So, that brings us to here and now. Don thought we should head for San Diego for a week or so, to catch up on some business appointments and friends and family and all things San Diego. We had no reservations anywhere, but my sweet hubby was confident that we would find lodging. I don't like that. I like reservations. I like clear destinations. But after a couple of hours chilling in a parking lot on Mission Bay, we investigated a couple of places around the bay. A couple were less than appealing and practically sat between the 3 and 4 lanes of the I-5. Don remembered one hidden behind the mobile homes on a thumbprint of land on this lovely bay. Tah-dah!! The park itself is rather like a giant parking lot, but with uber big spots, and clean as a whistle. When the numbers are down, we have a gorgeous bay view, and every night, we take a walk around this thumbprint. Except for the high cotton, it might as well be the Summertime that George Gershwin wrote about in his song of that name - the living is easy and fish are certainly jumpin'! The bay is generally glassy at night, unless there is a faint ripple caused by breezes from the west. The quiet is broken by fish leaping up to the tiny bug buffet God has set out for them. After they grab a particularly yummy critter, they belly flop back into the water with a loud splash, leaving more ripples in concentric circles.

The mobile home that are on the other side of the walk are only mobile homes in the technical sense. Most of them have breathtaking views of the shimmering water and the lights from the city that are reflected. They all have these huge picture windows and large decks. Many have big gardens and one has a big topiary zoo in the front yard. We have passed by many folks as they sit on their decks, or innocently catch glimpses of them through their picture windows as they live this blessed life.

Before we came down here, we got another inquiry on Don's car. This guy seemed very legit, as he was asking questions that were pointed and knowledgeable. After a few more texts and phone conversations, he came with his wife to see the car, meeting us at the dealership where said vehicle was getting her 60,000 mile checkup.
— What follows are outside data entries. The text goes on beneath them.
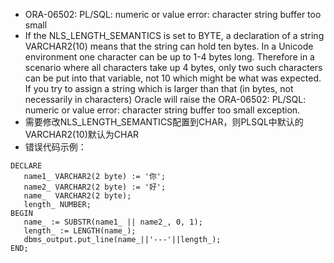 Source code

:* ORA-06502: PL/SQL: numeric or value error: character string buffer too small
* If the NLS_LENGTH_SEMANTICS is set to BYTE, a declaration of a string VARCHAR2(10) means that the string can hold ten bytes. In a Unicode environment one character can be up to 1-4 bytes long. Therefore in a scenario where all characters take up 4 bytes, only two such characters can be put into that variable, not 10 which might be what was expected. If you try to assign a string which is larger than that (in bytes, not necessarily in characters) Oracle will raise the ORA-06502: PL/SQL: numeric or value error: character string buffer too small exception.
* 需要修改NLS_LENGTH_SEMANTICS配置到CHAR，则PLSQL中默认的VARCHAR2(10)默认为CHAR
* 错误代码示例：
```
DECLARE
   name1_ VARCHAR2(2 byte) := '你';
   name2_ VARCHAR2(2 byte) := '好';
   name_  VARCHAR2(2 byte);
   length_ NUMBER;
BEGIN
   name_ := SUBSTR(name1_ || name2_, 0, 1);
   length_ := LENGTH(name_);
   dbms_output.put_line(name_||'---'||length_);
END;
```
The guy talked to the mechanic, checked the records, already had the car fax, test drove it....and BOUGHT IT!! Yup! Finally!! This car which seemed to be more leper than Lexus found a new home. We are without a car for a few days until we rent one until we go home (very soon!), but there is a cool beach here, so why should we go anywhere!?!? Our Lexie II has a new mom and dad in Yuma, Arizona! HOT!! And, ironically, the 81-year-old lady's daughter called right after we made the deal. Seems that Mom changed her mind. Ah, well...
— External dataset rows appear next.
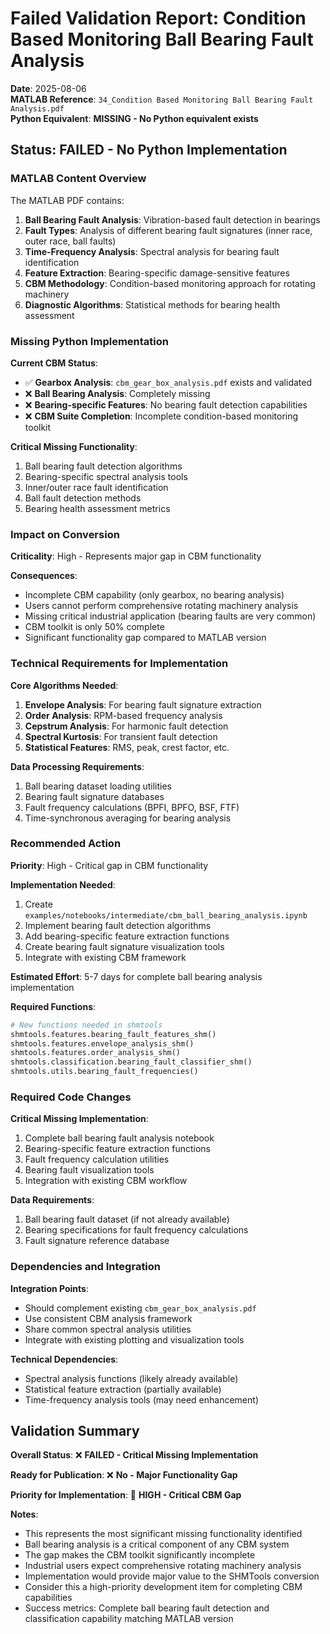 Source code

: # Failed Validation Report: Condition Based Monitoring Ball Bearing Fault Analysis

**Date**: 2025-08-06  
**MATLAB Reference**: `34_Condition Based Monitoring Ball Bearing Fault Analysis.pdf`  
**Python Equivalent**: **MISSING - No Python equivalent exists**

## Status: FAILED - No Python Implementation

### MATLAB Content Overview

The MATLAB PDF contains:
1. **Ball Bearing Fault Analysis**: Vibration-based fault detection in bearings
2. **Fault Types**: Analysis of different bearing fault signatures (inner race, outer race, ball faults)
3. **Time-Frequency Analysis**: Spectral analysis for bearing fault identification
4. **Feature Extraction**: Bearing-specific damage-sensitive features
5. **CBM Methodology**: Condition-based monitoring approach for rotating machinery
6. **Diagnostic Algorithms**: Statistical methods for bearing health assessment

### Missing Python Implementation

**Current CBM Status**:
- ✅ **Gearbox Analysis**: `cbm_gear_box_analysis.pdf` exists and validated
- ❌ **Ball Bearing Analysis**: Completely missing
- ❌ **Bearing-specific Features**: No bearing fault detection capabilities
- ❌ **CBM Suite Completion**: Incomplete condition-based monitoring toolkit

**Critical Missing Functionality**:
1. Ball bearing fault detection algorithms
2. Bearing-specific spectral analysis tools
3. Inner/outer race fault identification
4. Ball fault detection methods
5. Bearing health assessment metrics

### Impact on Conversion

**Criticality**: High - Represents major gap in CBM functionality

**Consequences**:
- Incomplete CBM capability (only gearbox, no bearing analysis)
- Users cannot perform comprehensive rotating machinery analysis
- Missing critical industrial application (bearing faults are very common)
- CBM toolkit is only 50% complete
- Significant functionality gap compared to MATLAB version

### Technical Requirements for Implementation

**Core Algorithms Needed**:
1. **Envelope Analysis**: For bearing fault signature extraction
2. **Order Analysis**: RPM-based frequency analysis
3. **Cepstrum Analysis**: For harmonic fault detection
4. **Spectral Kurtosis**: For transient fault detection
5. **Statistical Features**: RMS, peak, crest factor, etc.

**Data Processing Requirements**:
1. Ball bearing dataset loading utilities
2. Bearing fault signature databases
3. Fault frequency calculations (BPFI, BPFO, BSF, FTF)
4. Time-synchronous averaging for bearing analysis

### Recommended Action

**Priority**: High - Critical gap in CBM functionality

**Implementation Needed**:
1. Create `examples/notebooks/intermediate/cbm_ball_bearing_analysis.ipynb`
2. Implement bearing fault detection algorithms
3. Add bearing-specific feature extraction functions
4. Create bearing fault signature visualization tools
5. Integrate with existing CBM framework

**Estimated Effort**: 5-7 days for complete ball bearing analysis implementation

**Required Functions**:
```python
# New functions needed in shmtools
shmtools.features.bearing_fault_features_shm()
shmtools.features.envelope_analysis_shm()
shmtools.features.order_analysis_shm()  
shmtools.classification.bearing_fault_classifier_shm()
shmtools.utils.bearing_fault_frequencies()
```

### Required Code Changes

**Critical Missing Implementation**:
1. Complete ball bearing fault analysis notebook
2. Bearing-specific feature extraction functions
3. Fault frequency calculation utilities
4. Bearing fault visualization tools
5. Integration with existing CBM workflow

**Data Requirements**:
1. Ball bearing fault dataset (if not already available)
2. Bearing specifications for fault frequency calculations
3. Fault signature reference database

### Dependencies and Integration

**Integration Points**:
- Should complement existing `cbm_gear_box_analysis.pdf`
- Use consistent CBM analysis framework
- Share common spectral analysis utilities
- Integrate with existing plotting and visualization tools

**Technical Dependencies**:
- Spectral analysis functions (likely already available)
- Statistical feature extraction (partially available)
- Time-frequency analysis tools (may need enhancement)

## Validation Summary

**Overall Status**: ❌ **FAILED - Critical Missing Implementation**

**Ready for Publication**: ❌ **No - Major Functionality Gap**

**Priority for Implementation**: 🔴 **HIGH - Critical CBM Gap**

**Notes**: 
- This represents the most significant missing functionality identified
- Ball bearing analysis is a critical component of any CBM system
- The gap makes the CBM toolkit significantly incomplete
- Industrial users expect comprehensive rotating machinery analysis
- Implementation would provide major value to the SHMTools conversion
- Consider this a high-priority development item for completing CBM capabilities
- Success metrics: Complete ball bearing fault detection and classification capability matching MATLAB version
So, now we begin the mad dash to get ready to return to our island home. I'm not saying that we think the trial and challenges are over. Not even close. We know that we have a lot of hard work still ahead. We also know that the lack of such trials means that we are likely not of any significance to the enemy. This is not a good thing for a Christian. In the meantime, Don and I will revel in this respite.
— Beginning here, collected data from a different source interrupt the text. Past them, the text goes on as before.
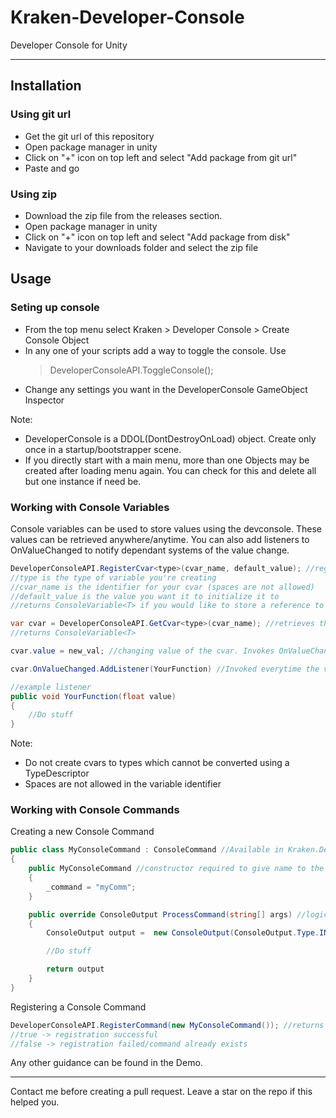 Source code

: # Kraken-Developer-Console
 Developer Console for Unity
 
 ---

## Installation
### Using git url
 - Get the git url of this repository
 - Open package manager in unity
 - Click on "+" icon on top left and select "Add package from git url"
 - Paste and go
### Using zip
 - Download the zip file from the releases section.
 - Open package manager in unity
 - Click on "+" icon on top left and select "Add package from disk"
 - Navigate to your downloads folder and select the zip file


## Usage

### Seting up console
 - From the top menu select Kraken > Developer Console > Create Console Object
 - In any one of your scripts add a way to toggle the console. Use 
    > DeveloperConsoleAPI.ToggleConsole();
 - Change any settings you want in the DeveloperConsole GameObject Inspector

 Note:
 - DeveloperConsole is a DDOL(DontDestroyOnLoad) object. Create only once in a startup/bootstrapper scene.
 - If you directly start with a main menu, more than one Objects may be created after loading menu again. You can check for this and delete all but one instance if need be.
### Working with Console Variables

Console variables can be used to store values using the devconsole. These values can be retrieved anywhere/anytime. You can also add listeners to OnValueChanged to notify dependant systems of the value change.

```C#
DeveloperConsoleAPI.RegisterCvar<type>(cvar_name, default_value); //registering console variable
//type is the type of variable you're creating
//cvar_name is the identifier for your cvar (spaces are not allowed)
//default_value is the value you want it to initialize it to
//returns ConsoleVariable<T> if you would like to store a reference to it.

var cvar = DeveloperConsoleAPI.GetCvar<type>(cvar_name); //retrieves the console variable of given type
//returns ConsoleVariable<T>

cvar.value = new_val; //changing value of the cvar. Invokes OnValueChanged.

cvar.OnValueChanged.AddListener(YourFunction) //Invoked everytime the value is changed. UnityEvent<T> gives the new value as param

//example listener
public void YourFunction(float value)
{
    //Do stuff
}
```
Note:
 - Do not create cvars to types which cannot be converted using a TypeDescriptor
 - Spaces are not allowed in the variable identifier

### Working with Console Commands

Creating a new Console Command

```C#
public class MyConsoleCommand : ConsoleCommand //Available in Kraken.DevCon namespace
{
    public MyConsoleCommand //constructor required to give name to the command
    {
        _command = "myComm";
    }

    public override ConsoleOutput ProcessCommand(string[] args) //logic to process the command goes here. Returns a ConsoleOutput
    {
        ConsoleOutput output =  new ConsoleOutput(ConsoleOutput.Type.INF), "lolololol");

        //Do stuff

        return output
    }
}
```

Registering a Console Command

```C#
DeveloperConsoleAPI.RegisterCommand(new MyConsoleCommand()); //returns a bool 
//true -> registration successful
//false -> registration failed/command already exists
```

Any other guidance can be found in the Demo.

---

Contact me before creating a pull request. Leave a star on the repo if this helped you.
I am finishing this at noon the day after I started it. No, it doesn't take me that long to write, I just wanted to eat and sleep and do other stuff. But now, it's bright and sunny and salt water and sand are calling to me (sigh!)

Monday, August 15, 2011

Lord, This is NOT the "Go Back" Of Which We Were Speaking

Well, here we are (sigh!), back in the trailer park that we first landed in four months ago. The same sort of grim, barren trailer park - I mean RV Resort and Mobile Home Park. But it's free for a week, so ya gotta love that! It's their compensation for us after the power surge fiasco caused by their gardeners that blew out our tv and converter (which they did replace, pronto) and cost us serious buckage to replace the tv and have it reinstalled. We accept. Gratefully. But it isn't exactly what we had in mind when, in our heartfelt prayers, we asked God to let us "go back."

Four months and two days ago, Don and I were taking our last drive (for a while) in our little jeep along the highway toward the airport in Kahului, Maui. Our hearts, of course, were pretty much in pieces, but we could see God's hand all over it. We talked about how we had told the Lord that we wanted an "adventure", to which my beloved said to me, "well, next time, let's be SPECIFIC!!" So true, but it seems that we forgot to clarify once again.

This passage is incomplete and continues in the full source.